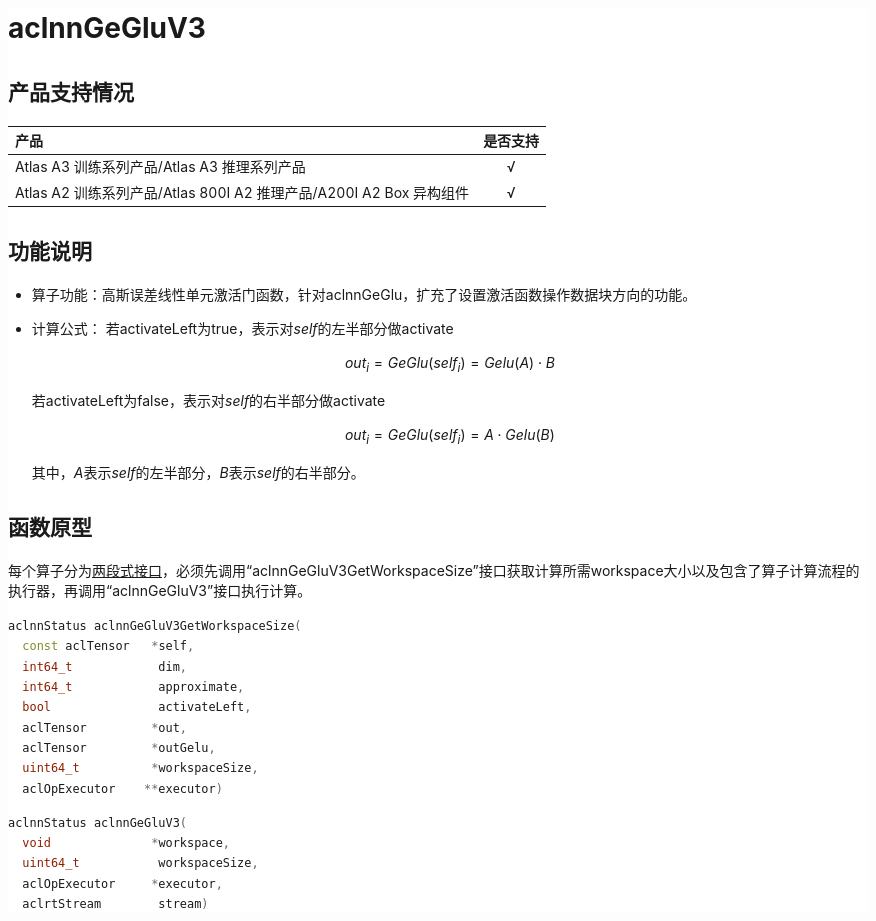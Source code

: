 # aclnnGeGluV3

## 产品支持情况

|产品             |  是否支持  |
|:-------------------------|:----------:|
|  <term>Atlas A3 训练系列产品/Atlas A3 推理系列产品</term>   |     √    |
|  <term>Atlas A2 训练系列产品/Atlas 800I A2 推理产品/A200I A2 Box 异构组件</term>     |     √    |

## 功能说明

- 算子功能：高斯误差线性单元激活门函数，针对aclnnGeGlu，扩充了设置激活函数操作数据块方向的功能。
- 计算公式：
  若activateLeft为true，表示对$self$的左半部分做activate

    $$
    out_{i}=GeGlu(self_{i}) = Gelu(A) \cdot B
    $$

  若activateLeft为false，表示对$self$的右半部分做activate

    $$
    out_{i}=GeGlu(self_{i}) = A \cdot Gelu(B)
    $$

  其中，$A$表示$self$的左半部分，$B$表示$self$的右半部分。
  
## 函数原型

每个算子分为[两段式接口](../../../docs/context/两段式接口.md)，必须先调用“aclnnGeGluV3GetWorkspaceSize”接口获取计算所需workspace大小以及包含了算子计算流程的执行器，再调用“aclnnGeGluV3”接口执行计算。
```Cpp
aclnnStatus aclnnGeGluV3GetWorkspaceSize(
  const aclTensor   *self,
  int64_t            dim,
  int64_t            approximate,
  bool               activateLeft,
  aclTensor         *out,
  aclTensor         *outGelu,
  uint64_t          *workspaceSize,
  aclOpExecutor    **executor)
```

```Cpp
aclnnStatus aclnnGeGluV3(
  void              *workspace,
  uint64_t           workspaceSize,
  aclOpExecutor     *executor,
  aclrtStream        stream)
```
——————
Activity
Whenever a line of the entries contains the string "训练系列产品", copy that line.

Task output
|  <term>Atlas A3 训练系列产品/Atlas A3 推理系列产品</term>   |     √    |
|  <term>Atlas A2 训练系列产品/Atlas 800I A2 推理产品/A200I A2 Box 异构组件</term>     |     √    |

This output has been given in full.